EXERCISE:
An exact reproduction is required of the lines from the beginning of the entries through the line with "the generated data.", pictures excluded and nothing added.

TASK INPUT Start Marker

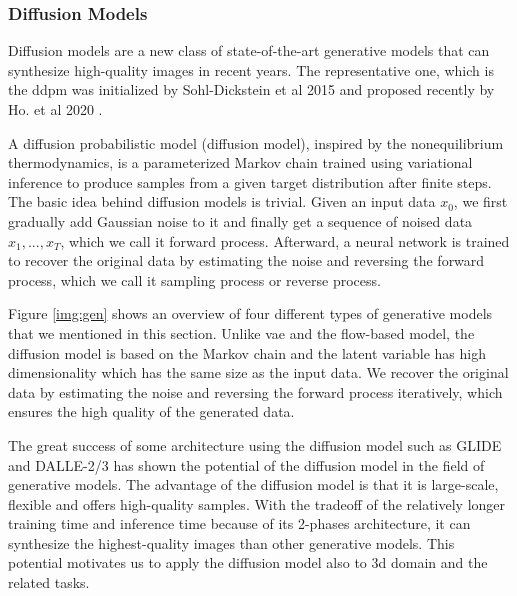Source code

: \documentclass[12pt,DIV14,BCOR12mm,a4paper,footinclude=false,headinclude,parskip=half-,twoside,openright,cleardoublepage=empty,toc=index,bibliography=totoc,listof=totoc]{scrreprt}
\numberwithin{equation}{chapter}
\begin{document}
\subsubsection{Diffusion Models}
Diffusion models are a new class of state-of-the-art generative models that can synthesize high-quality images in recent years. The representative one, which is the \gls{ddpm} was initialized by Sohl-Dickstein et al 2015 \cite{sohldickstein2015deep} and proposed recently by Ho. et al 2020 \cite{ho2020denoising}. 

A diffusion probabilistic model (diffusion model), inspired by the nonequilibrium thermodynamics, is a parameterized Markov chain trained using variational inference to produce samples from a given target distribution after finite steps. The basic idea behind diffusion models is trivial. Given an input data $x_{0}$, we first gradually add Gaussian noise to it and finally get a sequence of noised data $x_{1},...,x_{T}$, which we call it forward process. Afterward, a neural network is trained to recover the original data by estimating the noise and reversing the forward process, which we call it sampling process or reverse process.

Figure \ref{img:gen} shows an overview of four different types of generative models that we mentioned in this section. Unlike \gls{vae} and the flow-based model, the diffusion model is based on the Markov chain and the latent variable has high dimensionality which has the same size as the input data. We recover the original data by estimating the noise and reversing the forward process iteratively, which ensures the high quality of the generated data.

The great success of some architecture using the diffusion model such as GLIDE \cite{nichol2022glide} and DALLE-2/3 \cite{ramesh2022hierarchical} has shown the potential of the diffusion model in the field of generative models. The advantage of the diffusion model is that it is large-scale, flexible and offers high-quality samples. With the tradeoff of the relatively longer training time and inference time because of its 2-phases architecture, it can synthesize the highest-quality images than other generative models. This potential motivates us to apply the diffusion model also to \gls{3d} domain and the related tasks.
\end{document}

TASK INPUT End Marker

EXPECTED ANSWER:
Source code

: \documentclass[12pt,DIV14,BCOR12mm,a4paper,footinclude=false,headinclude,parskip=half-,twoside,openright,cleardoublepage=empty,toc=index,bibliography=totoc,listof=totoc]{scrreprt}
\numberwithin{equation}{chapter}
\begin{document}
\subsubsection{Diffusion Models}
Diffusion models are a new class of state-of-the-art generative models that can synthesize high-quality images in recent years. The representative one, which is the \gls{ddpm} was initialized by Sohl-Dickstein et al 2015 \cite{sohldickstein2015deep} and proposed recently by Ho. et al 2020 \cite{ho2020denoising}. 

A diffusion probabilistic model (diffusion model), inspired by the nonequilibrium thermodynamics, is a parameterized Markov chain trained using variational inference to produce samples from a given target distribution after finite steps. The basic idea behind diffusion models is trivial. Given an input data $x_{0}$, we first gradually add Gaussian noise to it and finally get a sequence of noised data $x_{1},...,x_{T}$, which we call it forward process. Afterward, a neural network is trained to recover the original data by estimating the noise and reversing the forward process, which we call it sampling process or reverse process.

Figure \ref{img:gen} shows an overview of four different types of generative models that we mentioned in this section. Unlike \gls{vae} and the flow-based model, the diffusion model is based on the Markov chain and the latent variable has high dimensionality which has the same size as the input data. We recover the original data by estimating the noise and reversing the forward process iteratively, which ensures the high quality of the generated data.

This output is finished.